I don’t want to scare any Boomers –actually I do but for their own good — but you need to read Joe Nocera’s article My Faith Based Retirement today. The author, 60, describes why he will be working until he drops — literally. His 401K has been through the tech crash of 2000, a divorce, and a house renovation and there’s not much left. Since he’s a writer he doesn’t have to worry about physical problems other than Alzheimer’s.
Here’s why his essay is so important. He calls his retirement “faith-based.” Since only 20 percent of Boomers age 60 can retire comfortably at age 66+ he has more company than he’d like.

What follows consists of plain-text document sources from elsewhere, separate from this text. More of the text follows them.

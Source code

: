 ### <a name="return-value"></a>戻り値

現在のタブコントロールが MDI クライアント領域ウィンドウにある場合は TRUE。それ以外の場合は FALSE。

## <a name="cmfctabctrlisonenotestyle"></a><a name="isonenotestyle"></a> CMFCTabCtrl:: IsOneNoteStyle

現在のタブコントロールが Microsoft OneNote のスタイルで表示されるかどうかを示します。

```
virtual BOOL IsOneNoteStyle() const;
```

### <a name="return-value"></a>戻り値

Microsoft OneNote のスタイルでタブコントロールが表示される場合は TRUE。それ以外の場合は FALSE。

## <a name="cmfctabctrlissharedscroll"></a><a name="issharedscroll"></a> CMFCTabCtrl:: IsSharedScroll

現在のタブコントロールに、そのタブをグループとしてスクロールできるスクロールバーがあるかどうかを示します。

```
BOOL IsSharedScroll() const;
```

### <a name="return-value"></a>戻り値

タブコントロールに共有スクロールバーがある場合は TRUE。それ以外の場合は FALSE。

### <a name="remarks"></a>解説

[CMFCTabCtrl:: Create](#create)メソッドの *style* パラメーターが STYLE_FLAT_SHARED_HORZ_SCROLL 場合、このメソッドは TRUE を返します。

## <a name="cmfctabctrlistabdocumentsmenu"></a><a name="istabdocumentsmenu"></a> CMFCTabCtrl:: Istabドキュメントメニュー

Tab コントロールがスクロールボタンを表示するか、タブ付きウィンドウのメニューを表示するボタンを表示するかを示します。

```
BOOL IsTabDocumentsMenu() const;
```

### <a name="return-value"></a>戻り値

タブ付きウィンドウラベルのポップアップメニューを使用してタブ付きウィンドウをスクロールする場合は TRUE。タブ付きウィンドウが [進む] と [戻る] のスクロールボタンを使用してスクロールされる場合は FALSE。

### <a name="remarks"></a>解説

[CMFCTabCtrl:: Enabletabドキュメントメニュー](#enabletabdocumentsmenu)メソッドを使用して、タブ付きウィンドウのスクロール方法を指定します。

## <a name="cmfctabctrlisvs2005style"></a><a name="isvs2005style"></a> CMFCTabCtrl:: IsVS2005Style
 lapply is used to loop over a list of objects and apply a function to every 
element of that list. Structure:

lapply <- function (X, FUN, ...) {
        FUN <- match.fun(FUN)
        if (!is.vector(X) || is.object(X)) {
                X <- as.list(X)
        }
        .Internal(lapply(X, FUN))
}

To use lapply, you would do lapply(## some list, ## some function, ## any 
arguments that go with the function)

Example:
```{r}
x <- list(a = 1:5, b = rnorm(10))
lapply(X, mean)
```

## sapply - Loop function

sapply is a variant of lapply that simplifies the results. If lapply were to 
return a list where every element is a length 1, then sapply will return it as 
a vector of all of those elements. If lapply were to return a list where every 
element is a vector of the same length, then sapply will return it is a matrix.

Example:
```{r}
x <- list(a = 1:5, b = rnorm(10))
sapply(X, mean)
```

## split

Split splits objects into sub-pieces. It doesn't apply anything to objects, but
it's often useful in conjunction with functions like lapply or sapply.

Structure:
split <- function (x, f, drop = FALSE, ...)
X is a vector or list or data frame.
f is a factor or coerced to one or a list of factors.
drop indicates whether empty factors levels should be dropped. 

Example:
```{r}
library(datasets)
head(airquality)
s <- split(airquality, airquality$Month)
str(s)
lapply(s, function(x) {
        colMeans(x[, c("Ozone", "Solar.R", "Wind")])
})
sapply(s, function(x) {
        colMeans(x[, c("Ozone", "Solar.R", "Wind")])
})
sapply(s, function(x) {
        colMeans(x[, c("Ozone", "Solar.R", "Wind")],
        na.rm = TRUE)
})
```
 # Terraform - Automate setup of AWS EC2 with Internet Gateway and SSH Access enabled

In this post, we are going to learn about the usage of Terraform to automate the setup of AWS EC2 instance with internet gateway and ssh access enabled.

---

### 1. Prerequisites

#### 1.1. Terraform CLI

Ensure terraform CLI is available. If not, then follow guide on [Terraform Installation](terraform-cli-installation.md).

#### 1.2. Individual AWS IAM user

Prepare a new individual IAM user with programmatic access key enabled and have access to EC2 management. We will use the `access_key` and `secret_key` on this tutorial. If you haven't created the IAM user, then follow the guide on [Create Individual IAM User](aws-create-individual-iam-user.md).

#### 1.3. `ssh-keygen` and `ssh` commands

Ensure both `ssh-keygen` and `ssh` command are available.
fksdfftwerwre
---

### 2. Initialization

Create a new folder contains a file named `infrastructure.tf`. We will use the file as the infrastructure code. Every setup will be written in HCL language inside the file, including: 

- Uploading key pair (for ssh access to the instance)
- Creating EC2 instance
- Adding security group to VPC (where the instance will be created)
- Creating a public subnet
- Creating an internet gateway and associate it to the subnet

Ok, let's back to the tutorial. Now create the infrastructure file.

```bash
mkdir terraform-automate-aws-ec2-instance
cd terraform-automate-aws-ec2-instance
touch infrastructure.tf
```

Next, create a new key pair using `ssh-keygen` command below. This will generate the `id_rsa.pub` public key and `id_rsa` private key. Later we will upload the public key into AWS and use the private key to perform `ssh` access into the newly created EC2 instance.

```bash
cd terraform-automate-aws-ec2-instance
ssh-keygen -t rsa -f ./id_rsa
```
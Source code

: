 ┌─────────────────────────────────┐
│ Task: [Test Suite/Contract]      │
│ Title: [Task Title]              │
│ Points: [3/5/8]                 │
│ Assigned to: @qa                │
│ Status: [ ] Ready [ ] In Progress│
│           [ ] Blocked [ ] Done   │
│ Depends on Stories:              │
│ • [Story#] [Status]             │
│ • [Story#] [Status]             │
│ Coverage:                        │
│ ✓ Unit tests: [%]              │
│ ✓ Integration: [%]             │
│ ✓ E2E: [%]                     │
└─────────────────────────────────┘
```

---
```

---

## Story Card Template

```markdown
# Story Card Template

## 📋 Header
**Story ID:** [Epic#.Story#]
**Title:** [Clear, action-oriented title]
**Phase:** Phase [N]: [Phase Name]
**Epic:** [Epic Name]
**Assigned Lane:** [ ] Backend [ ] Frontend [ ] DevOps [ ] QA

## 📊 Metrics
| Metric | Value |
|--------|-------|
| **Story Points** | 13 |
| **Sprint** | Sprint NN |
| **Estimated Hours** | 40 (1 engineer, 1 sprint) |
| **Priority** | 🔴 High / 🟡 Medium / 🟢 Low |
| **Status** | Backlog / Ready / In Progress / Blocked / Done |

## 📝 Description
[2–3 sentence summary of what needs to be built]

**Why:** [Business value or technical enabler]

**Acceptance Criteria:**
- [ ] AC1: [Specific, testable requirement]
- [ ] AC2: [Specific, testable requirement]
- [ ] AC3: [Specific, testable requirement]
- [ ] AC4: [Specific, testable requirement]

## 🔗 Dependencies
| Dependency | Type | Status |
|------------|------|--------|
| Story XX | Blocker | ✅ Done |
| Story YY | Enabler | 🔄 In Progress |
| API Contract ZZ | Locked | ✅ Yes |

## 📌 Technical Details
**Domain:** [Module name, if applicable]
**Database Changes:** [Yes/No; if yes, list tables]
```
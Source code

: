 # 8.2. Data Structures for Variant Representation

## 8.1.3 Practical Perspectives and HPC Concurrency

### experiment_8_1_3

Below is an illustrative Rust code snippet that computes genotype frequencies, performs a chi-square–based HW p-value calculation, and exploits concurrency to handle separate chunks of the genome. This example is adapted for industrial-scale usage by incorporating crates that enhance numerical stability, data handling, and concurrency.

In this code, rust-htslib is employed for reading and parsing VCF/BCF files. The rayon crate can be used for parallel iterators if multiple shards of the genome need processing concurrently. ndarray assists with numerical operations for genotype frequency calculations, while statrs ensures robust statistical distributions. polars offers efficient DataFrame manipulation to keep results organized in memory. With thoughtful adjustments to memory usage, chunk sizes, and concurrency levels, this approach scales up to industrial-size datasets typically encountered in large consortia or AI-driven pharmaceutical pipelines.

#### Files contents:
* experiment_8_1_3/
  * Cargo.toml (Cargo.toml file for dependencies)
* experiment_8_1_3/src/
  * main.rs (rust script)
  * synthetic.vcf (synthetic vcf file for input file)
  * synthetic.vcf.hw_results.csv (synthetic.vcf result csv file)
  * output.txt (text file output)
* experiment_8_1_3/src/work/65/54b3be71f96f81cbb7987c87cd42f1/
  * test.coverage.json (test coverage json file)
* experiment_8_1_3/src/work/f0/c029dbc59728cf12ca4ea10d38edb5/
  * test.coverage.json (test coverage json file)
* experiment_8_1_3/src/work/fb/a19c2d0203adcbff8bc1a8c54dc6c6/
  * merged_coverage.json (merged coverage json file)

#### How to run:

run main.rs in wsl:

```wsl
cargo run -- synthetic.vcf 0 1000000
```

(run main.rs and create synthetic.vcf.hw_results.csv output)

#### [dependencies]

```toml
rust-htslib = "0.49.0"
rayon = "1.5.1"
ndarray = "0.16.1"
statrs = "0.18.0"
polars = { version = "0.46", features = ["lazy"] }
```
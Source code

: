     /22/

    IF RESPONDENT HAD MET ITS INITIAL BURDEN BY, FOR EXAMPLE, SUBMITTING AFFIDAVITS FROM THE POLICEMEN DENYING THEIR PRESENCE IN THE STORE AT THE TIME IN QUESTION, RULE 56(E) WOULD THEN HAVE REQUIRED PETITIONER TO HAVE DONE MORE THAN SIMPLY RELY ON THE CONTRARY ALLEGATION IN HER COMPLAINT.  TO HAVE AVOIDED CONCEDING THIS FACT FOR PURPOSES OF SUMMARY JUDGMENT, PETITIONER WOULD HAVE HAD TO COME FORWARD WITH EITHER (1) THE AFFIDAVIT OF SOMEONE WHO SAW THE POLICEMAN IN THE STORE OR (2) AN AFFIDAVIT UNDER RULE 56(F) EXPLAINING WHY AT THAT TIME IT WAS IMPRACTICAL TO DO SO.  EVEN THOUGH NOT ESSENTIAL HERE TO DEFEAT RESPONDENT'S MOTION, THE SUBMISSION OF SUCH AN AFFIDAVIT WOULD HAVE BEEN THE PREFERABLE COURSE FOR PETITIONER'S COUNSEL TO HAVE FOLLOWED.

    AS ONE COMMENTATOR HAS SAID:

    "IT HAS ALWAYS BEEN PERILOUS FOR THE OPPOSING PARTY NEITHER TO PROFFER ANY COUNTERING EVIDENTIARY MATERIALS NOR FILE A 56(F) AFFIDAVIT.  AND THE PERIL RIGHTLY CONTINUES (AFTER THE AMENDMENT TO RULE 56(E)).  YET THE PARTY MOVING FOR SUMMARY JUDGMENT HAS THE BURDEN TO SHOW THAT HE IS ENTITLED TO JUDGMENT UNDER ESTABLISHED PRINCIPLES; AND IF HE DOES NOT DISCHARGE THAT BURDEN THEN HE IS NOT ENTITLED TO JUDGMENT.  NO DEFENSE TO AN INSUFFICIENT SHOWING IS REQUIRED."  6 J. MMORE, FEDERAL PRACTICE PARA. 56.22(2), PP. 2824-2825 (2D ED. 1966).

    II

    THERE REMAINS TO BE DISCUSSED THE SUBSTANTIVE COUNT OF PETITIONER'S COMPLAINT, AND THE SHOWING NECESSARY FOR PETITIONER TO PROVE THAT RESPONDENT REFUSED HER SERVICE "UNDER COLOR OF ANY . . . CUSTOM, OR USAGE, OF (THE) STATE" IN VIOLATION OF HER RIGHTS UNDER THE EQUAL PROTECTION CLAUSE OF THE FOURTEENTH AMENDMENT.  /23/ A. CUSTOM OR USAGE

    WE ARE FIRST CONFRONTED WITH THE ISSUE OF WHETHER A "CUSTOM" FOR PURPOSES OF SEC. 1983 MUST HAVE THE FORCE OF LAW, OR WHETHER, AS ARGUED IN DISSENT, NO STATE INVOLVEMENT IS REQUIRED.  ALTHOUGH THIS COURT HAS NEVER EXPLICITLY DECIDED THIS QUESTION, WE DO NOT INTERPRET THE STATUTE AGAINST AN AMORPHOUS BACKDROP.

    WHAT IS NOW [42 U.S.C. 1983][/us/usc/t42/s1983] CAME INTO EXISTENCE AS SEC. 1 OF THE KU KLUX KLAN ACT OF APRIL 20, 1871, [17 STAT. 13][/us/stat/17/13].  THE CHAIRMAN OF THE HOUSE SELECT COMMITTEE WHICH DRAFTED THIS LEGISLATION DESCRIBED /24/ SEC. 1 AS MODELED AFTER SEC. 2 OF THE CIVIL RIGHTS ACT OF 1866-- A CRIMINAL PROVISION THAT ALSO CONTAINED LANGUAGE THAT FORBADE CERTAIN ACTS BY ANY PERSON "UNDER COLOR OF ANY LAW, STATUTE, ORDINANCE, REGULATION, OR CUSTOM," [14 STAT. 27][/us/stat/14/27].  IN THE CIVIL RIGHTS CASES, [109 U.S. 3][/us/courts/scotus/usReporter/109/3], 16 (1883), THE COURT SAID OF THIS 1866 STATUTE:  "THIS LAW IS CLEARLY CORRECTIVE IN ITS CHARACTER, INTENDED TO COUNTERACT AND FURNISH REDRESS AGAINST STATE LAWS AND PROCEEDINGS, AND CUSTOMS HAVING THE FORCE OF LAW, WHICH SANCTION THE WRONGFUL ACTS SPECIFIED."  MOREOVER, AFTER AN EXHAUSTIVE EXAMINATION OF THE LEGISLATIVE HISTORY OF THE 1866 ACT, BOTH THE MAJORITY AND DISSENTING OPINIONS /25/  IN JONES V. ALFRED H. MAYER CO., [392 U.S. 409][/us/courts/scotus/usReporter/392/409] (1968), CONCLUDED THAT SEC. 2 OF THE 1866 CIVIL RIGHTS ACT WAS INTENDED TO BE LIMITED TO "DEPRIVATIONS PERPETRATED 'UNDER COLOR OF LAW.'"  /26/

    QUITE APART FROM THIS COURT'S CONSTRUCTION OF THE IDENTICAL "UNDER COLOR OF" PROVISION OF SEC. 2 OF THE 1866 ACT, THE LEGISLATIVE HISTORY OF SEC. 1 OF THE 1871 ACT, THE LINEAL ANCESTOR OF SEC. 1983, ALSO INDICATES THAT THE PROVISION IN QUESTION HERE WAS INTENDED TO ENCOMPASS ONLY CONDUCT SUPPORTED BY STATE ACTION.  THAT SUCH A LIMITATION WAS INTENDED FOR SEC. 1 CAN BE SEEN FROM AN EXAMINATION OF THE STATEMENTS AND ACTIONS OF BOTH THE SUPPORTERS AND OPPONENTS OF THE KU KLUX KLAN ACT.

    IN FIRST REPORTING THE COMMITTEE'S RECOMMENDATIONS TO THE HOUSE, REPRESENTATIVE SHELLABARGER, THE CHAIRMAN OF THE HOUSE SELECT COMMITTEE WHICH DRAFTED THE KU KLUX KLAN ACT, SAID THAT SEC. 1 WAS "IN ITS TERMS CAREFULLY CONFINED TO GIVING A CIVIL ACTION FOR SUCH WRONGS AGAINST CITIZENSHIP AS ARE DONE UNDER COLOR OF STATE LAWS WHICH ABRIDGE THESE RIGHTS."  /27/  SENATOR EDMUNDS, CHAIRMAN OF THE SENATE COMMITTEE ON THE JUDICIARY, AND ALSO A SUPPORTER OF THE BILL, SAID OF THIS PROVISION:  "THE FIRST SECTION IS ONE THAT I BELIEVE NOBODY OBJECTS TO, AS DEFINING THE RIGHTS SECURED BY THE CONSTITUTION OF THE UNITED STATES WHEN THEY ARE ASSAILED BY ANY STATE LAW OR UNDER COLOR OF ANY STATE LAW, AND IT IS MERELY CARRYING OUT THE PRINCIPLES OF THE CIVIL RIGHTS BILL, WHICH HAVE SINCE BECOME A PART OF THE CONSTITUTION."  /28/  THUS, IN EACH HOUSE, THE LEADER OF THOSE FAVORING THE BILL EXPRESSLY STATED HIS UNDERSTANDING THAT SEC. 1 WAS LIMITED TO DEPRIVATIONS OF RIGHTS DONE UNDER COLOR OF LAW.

I think he’s luckier than most Boomers because he does what he loves for a living. How about the Boomer, in a similar financial situation, who hates what he does? He’s facing all eternity doing what he doesn’t like — and may not excel at — with no hope of escape. If that’s not Hell, what is? Here’s my plan for people who know they can’t do what they do forever but they will be forced to work for money for the next 30+ years.
1. Get the best financial advice you can afford from someone who sells advice only — no products. The key question: In order to live reasonably how much money do you have to save before you can retire? Post retirement how much money do you have to earn? You’ll make different career decisions if you know you need $30,000 in lifestyle money after retirement versus needing $80,000 for basic living costs.
2. Think about choosing a career as if you were just leaving school. What have you always wanted to do but didn’t? In the next 35 years you’re going to be clinically depressed if you work at something you can barely tolerate. I promise every minute spent researching a new career will be well compensated. You might find something you can make a lateral move to now knowing you can do it indefinitely.
3. What kind of business, part-time for now, could you start that would generate the money you need? You don’t have to do this today if you’re 55 but you will need to road test your ideas before you’re 70.
4. Could you partner with someone in a service business? No one needs to go it alone. Look around your workplace. Who else is beginning to see the future starkly?
5. If you tell yourself that you’ll save more, you don’t get the career choice issue. There’s a whole diet industry built on helping people who believe they can lose weight on their own, until they can’t. Don’t be a serial self deluder. Once you accept the need for a next career you will move forward.
If you have children or younger friends ask them what businesses they’d like to start. Thirty percent of all new millionnaires each year are under 35. It may be time to listen to the wisdom of the young as you consider new ways. If you are 55 you have time. If you’re 60 it’s time to pick up the pace.